• Work instructions: Use the entries below and reproduce exactly the lines from the one containing "400 – Bad Request" down to the one containing "collection for human-in-the-loop.", both of them included.

• Provided material:
□ □ □ □ □ □ □
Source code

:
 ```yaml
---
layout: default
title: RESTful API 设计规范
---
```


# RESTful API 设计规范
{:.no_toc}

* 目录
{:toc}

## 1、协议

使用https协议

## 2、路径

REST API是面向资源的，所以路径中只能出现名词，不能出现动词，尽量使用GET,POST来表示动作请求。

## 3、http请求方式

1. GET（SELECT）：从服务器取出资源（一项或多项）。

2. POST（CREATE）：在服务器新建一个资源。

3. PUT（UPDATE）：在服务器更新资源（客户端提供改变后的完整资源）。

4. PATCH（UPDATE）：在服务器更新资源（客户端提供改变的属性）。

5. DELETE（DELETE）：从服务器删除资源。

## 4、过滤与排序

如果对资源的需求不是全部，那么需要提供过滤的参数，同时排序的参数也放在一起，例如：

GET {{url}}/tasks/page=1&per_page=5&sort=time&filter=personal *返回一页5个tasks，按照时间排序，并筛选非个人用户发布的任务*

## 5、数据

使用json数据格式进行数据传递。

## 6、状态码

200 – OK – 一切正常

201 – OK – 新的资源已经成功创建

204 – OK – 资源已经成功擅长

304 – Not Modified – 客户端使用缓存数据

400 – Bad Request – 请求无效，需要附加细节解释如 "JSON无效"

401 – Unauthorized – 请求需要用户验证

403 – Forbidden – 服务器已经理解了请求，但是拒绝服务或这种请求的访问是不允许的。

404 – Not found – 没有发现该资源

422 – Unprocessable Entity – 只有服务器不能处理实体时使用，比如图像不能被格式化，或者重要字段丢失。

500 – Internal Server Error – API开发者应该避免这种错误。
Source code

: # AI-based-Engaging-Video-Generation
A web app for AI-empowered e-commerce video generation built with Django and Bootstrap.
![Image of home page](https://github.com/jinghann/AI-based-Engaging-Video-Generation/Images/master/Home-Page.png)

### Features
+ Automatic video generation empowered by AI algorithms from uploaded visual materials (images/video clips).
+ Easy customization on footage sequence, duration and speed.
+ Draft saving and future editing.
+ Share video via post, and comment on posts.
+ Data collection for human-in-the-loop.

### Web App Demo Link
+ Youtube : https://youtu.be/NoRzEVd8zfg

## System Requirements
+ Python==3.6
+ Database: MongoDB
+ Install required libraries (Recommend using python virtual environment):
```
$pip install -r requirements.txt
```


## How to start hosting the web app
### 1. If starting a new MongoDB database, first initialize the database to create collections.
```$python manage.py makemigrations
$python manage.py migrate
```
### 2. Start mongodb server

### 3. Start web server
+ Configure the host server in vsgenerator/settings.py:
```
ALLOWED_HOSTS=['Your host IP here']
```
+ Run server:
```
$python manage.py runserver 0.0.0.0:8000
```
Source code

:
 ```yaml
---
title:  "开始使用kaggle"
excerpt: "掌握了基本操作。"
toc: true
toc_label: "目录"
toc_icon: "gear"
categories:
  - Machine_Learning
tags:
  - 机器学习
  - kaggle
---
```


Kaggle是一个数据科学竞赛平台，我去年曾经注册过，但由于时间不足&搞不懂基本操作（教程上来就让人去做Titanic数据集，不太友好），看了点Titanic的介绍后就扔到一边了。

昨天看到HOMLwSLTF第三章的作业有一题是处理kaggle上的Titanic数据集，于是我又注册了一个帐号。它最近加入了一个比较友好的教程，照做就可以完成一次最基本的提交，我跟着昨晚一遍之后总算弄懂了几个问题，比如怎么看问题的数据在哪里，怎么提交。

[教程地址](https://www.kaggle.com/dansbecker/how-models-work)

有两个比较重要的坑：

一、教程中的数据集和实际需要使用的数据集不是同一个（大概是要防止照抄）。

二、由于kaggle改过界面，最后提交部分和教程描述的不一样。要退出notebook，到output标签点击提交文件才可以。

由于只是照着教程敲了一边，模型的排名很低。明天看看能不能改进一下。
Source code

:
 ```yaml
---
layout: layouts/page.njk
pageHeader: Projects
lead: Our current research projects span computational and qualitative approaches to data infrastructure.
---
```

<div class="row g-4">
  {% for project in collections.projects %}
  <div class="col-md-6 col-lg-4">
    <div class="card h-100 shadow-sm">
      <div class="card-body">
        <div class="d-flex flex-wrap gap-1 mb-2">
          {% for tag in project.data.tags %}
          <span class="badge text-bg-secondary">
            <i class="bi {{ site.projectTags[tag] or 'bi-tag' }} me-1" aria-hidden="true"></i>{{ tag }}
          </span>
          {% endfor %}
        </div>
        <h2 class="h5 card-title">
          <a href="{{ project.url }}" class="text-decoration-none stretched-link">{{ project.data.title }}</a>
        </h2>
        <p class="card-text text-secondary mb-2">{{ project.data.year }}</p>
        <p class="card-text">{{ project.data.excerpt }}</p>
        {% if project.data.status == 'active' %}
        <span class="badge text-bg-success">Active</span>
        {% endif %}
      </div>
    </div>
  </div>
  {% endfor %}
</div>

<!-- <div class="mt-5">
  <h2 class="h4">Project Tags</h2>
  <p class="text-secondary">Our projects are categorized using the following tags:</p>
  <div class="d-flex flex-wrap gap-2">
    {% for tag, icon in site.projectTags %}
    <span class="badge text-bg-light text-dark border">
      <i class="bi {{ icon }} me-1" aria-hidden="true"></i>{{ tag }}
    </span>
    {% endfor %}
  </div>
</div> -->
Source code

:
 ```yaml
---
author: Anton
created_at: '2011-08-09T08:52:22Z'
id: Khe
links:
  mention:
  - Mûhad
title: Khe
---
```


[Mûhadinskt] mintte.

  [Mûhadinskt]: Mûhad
□ □ □ □ □ □ □
• Written reply:
400 – Bad Request – 请求无效，需要附加细节解释如 "JSON无效"

401 – Unauthorized – 请求需要用户验证

403 – Forbidden – 服务器已经理解了请求，但是拒绝服务或这种请求的访问是不允许的。

404 – Not found – 没有发现该资源

422 – Unprocessable Entity – 只有服务器不能处理实体时使用，比如图像不能被格式化，或者重要字段丢失。

500 – Internal Server Error – API开发者应该避免这种错误。
Source code

: # AI-based-Engaging-Video-Generation
A web app for AI-empowered e-commerce video generation built with Django and Bootstrap.
![Image of home page](https://github.com/jinghann/AI-based-Engaging-Video-Generation/Images/master/Home-Page.png)

### Features
+ Automatic video generation empowered by AI algorithms from uploaded visual materials (images/video clips).
+ Easy customization on footage sequence, duration and speed.
+ Draft saving and future editing.
+ Share video via post, and comment on posts.
+ Data collection for human-in-the-loop.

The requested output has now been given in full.